Il gameplay resta fedele all’essenziale: catturare i nemici nelle bolle, farle esplodere e approfittare delle reazioni a catena. Ma Sugar Dungeons introduce varianti interessanti senza snaturare nulla. Alcune bolle speciali permettono di manipolare l’ambiente, creare piattaforme temporanee o attivare meccanismi; altre, invece, danno vita a poteri particolari in grado di ribaltare un combattimento o aprire percorsi altrimenti irraggiungibili. La sensazione è di avere tra le mani un’evoluzione naturale, non una rivoluzione forzata.

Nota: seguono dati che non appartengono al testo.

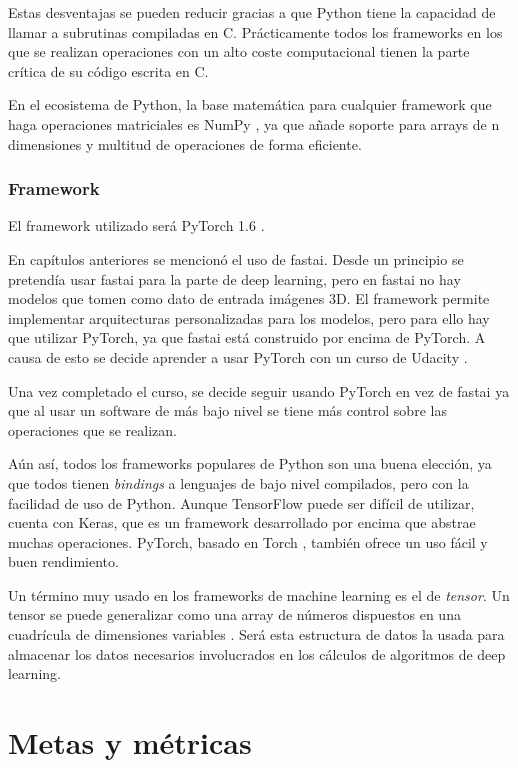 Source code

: Estas desventajas se pueden reducir gracias a que Python tiene la capacidad de llamar a subrutinas compiladas en C. Prácticamente todos los frameworks en los que se realizan operaciones con un alto coste computacional tienen la parte crítica de su código escrita en C.

En el ecosistema de Python, la base matemática para cualquier framework que haga operaciones matriciales es NumPy \cite{VanDerWalt2011}, ya que añade soporte para arrays de n dimensiones y multitud de operaciones de forma eficiente.

\subsubsection{Framework}\label{subsec:framework}

El framework utilizado será PyTorch 1.6 \cite{Paszke2019}.

En capítulos anteriores se mencionó el uso de fastai. Desde un principio se pretendía usar fastai para la parte de deep learning, pero en fastai no hay modelos que tomen como dato de entrada imágenes 3D. El framework permite implementar arquitecturas personalizadas para los modelos, pero para ello hay que utilizar PyTorch, ya que fastai está construido por encima de PyTorch. A causa de esto se decide aprender a usar PyTorch con un curso de Udacity \cite[Deep Learning with PyTorch]{Serrano2020}.

Una vez completado el curso, se decide seguir usando PyTorch en vez de fastai ya que al usar un software de más bajo nivel se tiene más control sobre las operaciones que se realizan.

Aún así, todos los frameworks populares de Python son una buena elección, ya que todos tienen \textit{bindings} a lenguajes de bajo nivel compilados, pero con la facilidad de uso de Python. Aunque TensorFlow puede ser difícil de utilizar, cuenta con Keras, que es un framework desarrollado por encima que abstrae muchas operaciones. PyTorch, basado en Torch \cite{Collobert2011}, también ofrece un uso fácil y buen rendimiento.

Un término muy usado en los frameworks de machine learning es el de \textit{tensor}. Un tensor se puede generalizar como una array de números dispuestos en una cuadrícula de dimensiones variables \cite[p. 31]{Goodfellow2016}. Será esta estructura de datos la usada para almacenar los datos necesarios involucrados en los cálculos de algoritmos de deep learning.

\section{Metas y m\'etricas}\label{sec:goals_and_metrics}

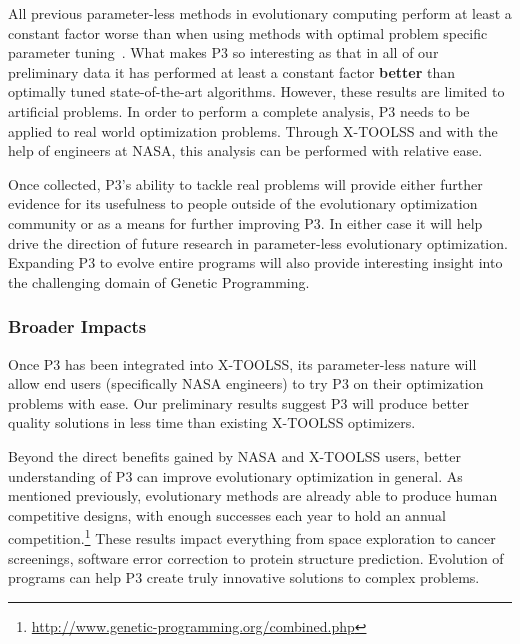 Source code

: \documentclass{article}
\begin{document}
All previous parameter-less methods in evolutionary computing perform at least a constant factor
worse than when using methods with optimal problem specific parameter tuning~\cite{pelikan:2004:parameterlesshboa}.
What makes P3 so interesting as that in all of our preliminary data it has performed at
least a constant factor \textbf{better} than optimally tuned state-of-the-art algorithms.
However, these results are limited to artificial problems.  In order to perform a complete analysis,
P3 needs to be applied to real world optimization problems.  Through X-TOOLSS and 
with the help of engineers at NASA, this
analysis can be performed with relative ease.

Once collected, P3's ability to tackle real problems will provide either further evidence for its usefulness
to people outside of the evolutionary optimization community or as a means for further improving P3.
In either case it will help drive the direction of future research in parameter-less evolutionary optimization.
Expanding P3 to evolve entire programs will also provide interesting insight into the challenging domain
of Genetic Programming.

\vspace{-2.5mm}
\subsubsection*{Broader Impacts}
Once P3 has been integrated into X-TOOLSS, its parameter-less nature will allow
end users (specifically NASA engineers) to try P3 on their optimization problems with ease.
Our preliminary results suggest P3 will produce better quality solutions in less time
than existing X-TOOLSS optimizers.

Beyond the direct benefits gained by NASA and X-TOOLSS users, better understanding of P3
can improve evolutionary optimization in general.  As mentioned previously, evolutionary
methods are already able to produce human competitive designs, with enough successes each
year to hold an annual competition.\footnote{\url{http://www.genetic-programming.org/combined.php}}
These results impact everything from space exploration to cancer screenings, software error correction
to protein structure prediction.  Evolution of programs can help P3 create truly innovative solutions to complex problems.


\newpage


\end{document}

La difficoltà cresce con costanza, senza picchi ingiustificati. I dungeon diventano più intricati, i nemici più aggressivi e le sezioni di piattaforme più impegnative, ma tutto rimane legato a un ritmo leggero e accessibile. È un titolo che punta all’immediatezza, ma che sorprende per profondità man mano che si avanza, soprattutto se ci si impegna a trovare tutti i tesori nascosti e a completare le stanze segrete.

Sul piano estetico, Sugar Dungeons è un trionfo di colori e animazioni morbide. Lo stile rimane quello classico della serie, ma con una pulizia moderna che rende ogni ambiente vivido e leggibile. I dungeon hanno temi molto diversi tra loro: laboratori di caramelle impazzite, foreste di zucchero filato, miniere di cristalli dolci… ogni area ha un’identità forte e immediata. Le musiche completano il quadro con melodie allegre e ritmate, perfette per accompagnare un gameplay veloce e frizzante.
Il comparto tecnico è solido, con una fluidità costante anche nelle sezioni più affollate e una reattività impeccabile dei comandi, elemento fondamentale per un gioco basato su precisione e tempismo. La rigiocabilità è un altro punto di forza: livelli opzionali, classifiche, sfide e segreti incentivano a tornare sui propri passi anche dopo aver completato l’avventura principale.